Por sorte eu já tinha andado de camelo antes, na Índia, onde a coisa é menos organizada e mais hardcore. Lá não havia lugar de segurar e o camelo ficava livre para trotar (ou galopar) com você, e só havia uma cordinha presa ao meio das narinas do camelo e que servia de rédea (e que, se você puxasse demais, arrebentaria o nariz dele). Ao final do dia, com as pernas abertas e o bater de bunda, parecia que eu tinha sido estuprado. Já aqui em Merzouga os camelos vão mais docemente, em fila, na paz, com um guia que vai caminhando à frente da linha e segurando a cordinha. Bem tranquilo.


Como o trajeto é tranquilo e num período do dia que não é quente, dá pra você apreciar a paisagem e a paz — enquanto que na Índia o que dominava era o instinto de sobrevivência de não cair.
Trotamos por cerca de uma hora e meia. A vegetação desaparece por completo depois de um tempo, e tudo o que resta é a areia. É lindo. Por sorte não estava ventando, ou tomaríamos areia também na cara. Tal como na praia, de repente você percebe areia entre os dentes, nos bolsos, e na lente da câmera.
Conforme o sol ia se pondo, as sombras da nossa fila de camelos iam se estendendo no chão. Trotamos até pararmos para ver o pôr-do-sol do alto de uma duna. Subir é menos fácil do que parece. Você escorrega toda hora e o pé afunda. Além disso, as dunas às vezes são íngremes e enormes.

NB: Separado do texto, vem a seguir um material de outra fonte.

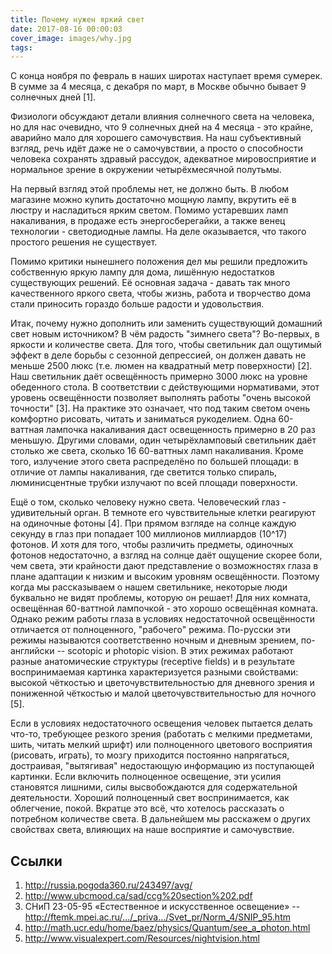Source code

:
 ```yaml
---
title: Почему нужен яркий свет
date: 2017-08-16 00:00:03
cover_image: images/why.jpg
tags:
---
```


С конца ноября по февраль в наших широтах наступает время сумерек. В сумме за 4 месяца, с декабря по март, в Москве обычно бывает 9 солнечных дней [1].

Физиологи обсуждают детали влияния солнечного света на человека, но для нас очевидно, что 9 солнечных дней на 4 месяца - это крайне, аварийно мало для хорошего самочувствия. На наш субъективный взгляд, речь идёт даже не о самочувствии, а просто о способности человека сохранять здравый рассудок, адекватное мировосприятие и нормальное зрение в окружении четырёхмесячной полутьмы.

На первый взгляд этой проблемы нет, не должно быть. В любом магазине можно купить достаточно мощную лампу, вкрутить её в люстру и насладиться ярким светом. Помимо устаревших ламп накаливания, в продаже есть энергосберегайки, а также венец технологии - светодиодные лампы. На деле оказывается, что такого простого решения не существует. 

Помимо критики нынешнего положения дел мы решили предложить собственную яркую лампу для дома, лишённую недостатков существующих решений. Её основная задача - давать так много качественного яркого света, чтобы жизнь, работа и творчество дома стали приносить гораздо больше радости и удовольствия.

Итак, почему нужно дополнить или заменить существующий домашний свет новым источником? В чём радость "зимнего света"?
Во-первых, в яркости и количестве света. Для того, чтобы светильник дал ощутимый эффект в деле борьбы с сезонной депрессией, он должен давать не меньше 2500 люкс (т.е. люмен на квадратный метр поверхности) [2]. Наш светильник даёт освещённость примерно 3000 люкс на уровне обеденного стола. В соответствии с действующими нормативами, этот уровень освещённости позволяет выполнять работы "очень высокой точности" [3]. На практике это означает, что под таким светом очень комфортно рисовать, читать и заниматься рукоделием. Одна 60-ваттная лампочка накаливания даст освещенность примерно в 20 раз меньшую. Другими словами, один четырёхламповый светильник даёт столько же света, сколько 16 60-ваттных ламп накаливания. Кроме того, излучение этого света распределёно по большей площади: в отличие от лампы накаливания, где светится только спираль, люминисцентные трубки излучают по всей площади поверхности.

Ещё о том, сколько человеку нужно света. Человеческий глаз - удивительный орган. В темноте его чувствительные клетки реагируют на одиночные фотоны [4]. При прямом взгляде на солнце каждую секунду в глаз при попадает 100 миллионов миллиардов (10^17) фотонов. И хотя для того, чтобы различить предметы, одиночных фотонов недостаточно, а взгляд на солнце даёт ощущение скорее боли, чем света, эти крайности дают представление о возможностях глаза в плане адаптации к низким и высоким уровням освещённости.
Поэтому когда мы рассказываем о нашем светильнике, некоторые люди буквально не видят проблемы, которую он решает! Для них комната, освещённая 60-ваттной лампочкой - это хорошо освещённая комната. Однако режим работы глаза в условиях недостаточной освещённости отличается от полноценного, "рабочего" режима. По-русски эти режимы называются соответственно ночным и дневным зрением, по-английски -- scotopic и photopic vision. В этих режимах работают разные анатомические структуры (receptive fields) и в результате воспринимаемая картинка характеризуется разными свойствами: высокой чёткостью и цветочувствительностью для дневного зрения и пониженной чёткостью и малой цветочувствительностью для ночного [5].

Если в условиях недостаточного освещения человек пытается делать что-то, требующее резкого зрения (работать с мелкими предметами, шить, читать мелкий шрифт) или полноценного цветового восприятия (рисовать, играть), то мозгу приходится постоянно напрягаться, достраивая, "вытягивая" недостающую информацию из поступающей картинки. Если включить полноценное освещение, эти усилия становятся лишними, силы высвобождаются для содержательной деятельности. Хороший полноценный свет воспринимается, как облегчение, покой.
Вкратце это всё, что хотелось рассказать о потребном количестве света. В дальнейшем мы расскажем о других свойствах света, влияющих на наше восприятие и самочувствие.


## Ссылки
1. http://russia.pogoda360.ru/243497/avg/
2. http://www.ubcmood.ca/sad/ccg%20section%202.pdf
3. СНиП 23-05-95 «Естественное и искусственное освещение» -- http://ftemk.mpei.ac.ru/…/_priva…/Svet_pr/Norm_4/SNIP_95.htm
4. http://math.ucr.edu/home/baez/physics/Quantum/see_a_photon.html
5. http://www.visualexpert.com/Resources/nightvision.html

Sol posto, retornamos aos camelos para mais meia hora já meio no escuro, até chegarmos ao acampamento. O acampamento era algo fixo, já que quase ou toda noite há turista. São várias tendas dentro de um cercadinho e com as entradas viradas pra um espaço aberto no meio, como uma aldeia indígena. Havia espaço para fogueira, umas mesas, bancos e cadeiras, uma grande tenda restaurante, e as várias tendas de dormir. Eram todas altas, e você se abaixava só para passar pela portinhola na lona e entrar. “O banheiro é longe. Pra qualquer direção, contanto que seja longe“, foi logo explicando o guia quando chegamos.
Falando em banheiro, a área à frente da entrada do acampamento, onde os camelos passam a noite, estava cheia de fezes deles, umas bolinhas. “Olha, acho que são sementes!“, disse uma das moças, pegando uma com a mão. Acho que não havia nada verde ali num raio de quilômetros. Não demorou a alguém lhe dizer o que eram, e ela jogou fora rápido como se fosse um bicho que ia mordê-la.
Um belo jantar nos aguardava. Como de costume no Marrocos, vieram pratos coletivos de onde todo mundo se serve. (Para turista, atualmente o comum nas cidades são pratos individuais, mas o tradicional é todo mundo comer de mão do mesmo pratão). Aqui não comemos de mão (até porque não teria água pra lavar), mas todo mundo da mesa comia nos mesmos pratos: um tajine de legumes (um refogado temperado, que tradicionalmente é servido numa panela de barro), uma carne (que me disseram ser carneiro), e um pratão de arroz. Não estava mau — comemos e raspamos o tacho parecendo retirantes da seca.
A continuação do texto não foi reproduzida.